» YOUR TASK:
In the listing below, locate the line containing "aggiornare il browser." and the line containing "5. Tornare a". Output both of them and every line between, exactly as written, and nothing more.

» EXTRACTED INFORMATION:
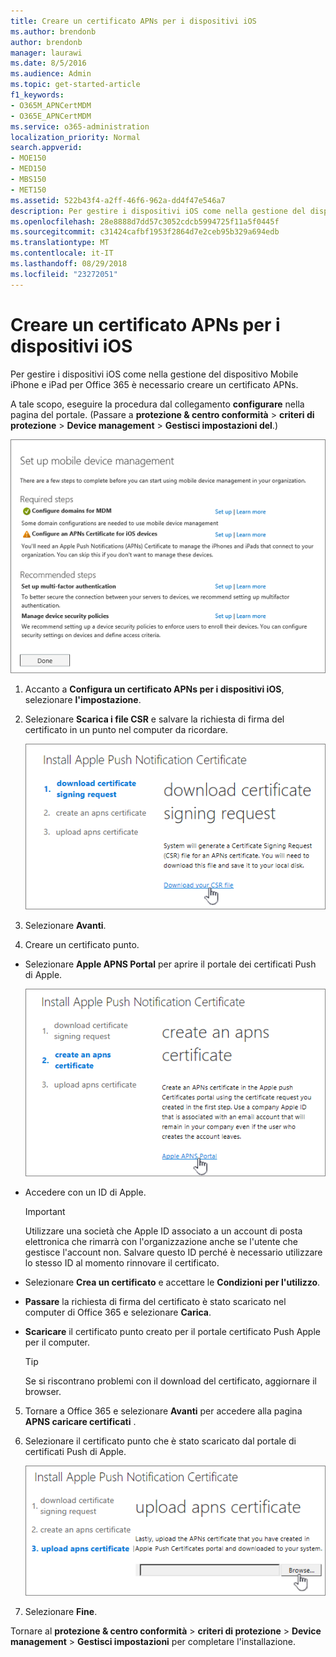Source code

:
 ```yaml
---
title: Creare un certificato APNs per i dispositivi iOS
ms.author: brendonb
author: brendonb
manager: laurawi
ms.date: 8/5/2016
ms.audience: Admin
ms.topic: get-started-article
f1_keywords:
- O365M_APNCertMDM
- O365E_APNCertMDM
ms.service: o365-administration
localization_priority: Normal
search.appverid:
- MOE150
- MED150
- MBS150
- MET150
ms.assetid: 522b43f4-a2ff-46f6-962a-dd4f47e546a7
description: Per gestire i dispositivi iOS come nella gestione del dispositivo Mobile iPhone e iPad per Office 365, eseguire la procedura seguente per creare un certificato APNs.
ms.openlocfilehash: 28e8888d7dd57c3052cdcb5994725f11a5f0445f
ms.sourcegitcommit: c31424cafbf1953f2864d7e2ceb95b329a694edb
ms.translationtype: MT
ms.contentlocale: it-IT
ms.lasthandoff: 08/29/2018
ms.locfileid: "23272051"
---
```

# <a name="create-an-apns-certificate-for-ios-devices"></a>Creare un certificato APNs per i dispositivi iOS

 Per gestire i dispositivi iOS come nella gestione del dispositivo Mobile iPhone e iPad per Office 365 è necessario creare un certificato APNs. 
  
A tale scopo, eseguire la procedura dal collegamento **configurare** nella pagina del portale. (Passare a **protezione &amp; centro conformità** \> **criteri di protezione** \> **Device management** \> **Gestisci impostazioni del**.)
  
![Configurare la gestione di dispositivi mobili necessari e dei passaggi consigliati](media/d71e3c76-b6b9-4549-ade6-cbfab846d908.png)
  
1. Accanto a **Configura un certificato APNs per i dispositivi iOS**, selezionare **l'impostazione**.
    
2. Selezionare **Scarica i file CSR** e salvare la richiesta di firma del certificato in un punto nel computer da ricordare. 
    
    ![Finestra di dialogo certificato punto di installazione](media/03aa8a24-e95c-4077-9b6b-ef76a86bafd7.png)
  
3. Selezionare **Avanti**.
    
4. Creare un certificato punto.
    
  - Selezionare **Apple APNS Portal** per aprire il portale dei certificati Push di Apple. 
    
    ![Installare finestra di dialogo di notifica punto cert con Apple APNS portale selezionato](media/ce19f53c-f44a-470b-baf3-9278dfda2ba5.png)
  
  - Accedere con un ID di Apple.
    
    > [!IMPORTANT]
    > Utilizzare una società che Apple ID associato a un account di posta elettronica che rimarrà con l'organizzazione anche se l'utente che gestisce l'account non. Salvare questo ID perché è necessario utilizzare lo stesso ID al momento rinnovare il certificato. 
  
  - Selezionare **Crea un certificato** e accettare le **Condizioni per l'utilizzo**.
    
  - **Passare** la richiesta di firma del certificato è stato scaricato nel computer di Office 365 e selezionare **Carica**.
    
  - **Scaricare** il certificato punto creato per il portale certificato Push Apple per il computer. 
    
    > [!TIP]
    > Se si riscontrano problemi con il download del certificato, aggiornare il browser. 
  
5. Tornare a Office 365 e selezionare **Avanti** per accedere alla pagina **APNS caricare certificati** . 
    
6. Selezionare il certificato punto che è stato scaricato dal portale di certificati Push di Apple.
    
    ![Fare clic sul pulsante Sfoglia per selezionare cert APNS scaricati da Apple](media/afe2849d-af23-4c55-9009-d8f25edaf6c0.png)
  
7. Selezionare **Fine**.
    
Tornare al **protezione &amp; centro conformità** \> **criteri di protezione** \> **Device management** \> **Gestisci impostazioni** per completare l'installazione.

» REPLY TO THE TASK:
    > Se si riscontrano problemi con il download del certificato, aggiornare il browser. 
  
5. Tornare a Office 365 e selezionare **Avanti** per accedere alla pagina **APNS caricare certificati** . 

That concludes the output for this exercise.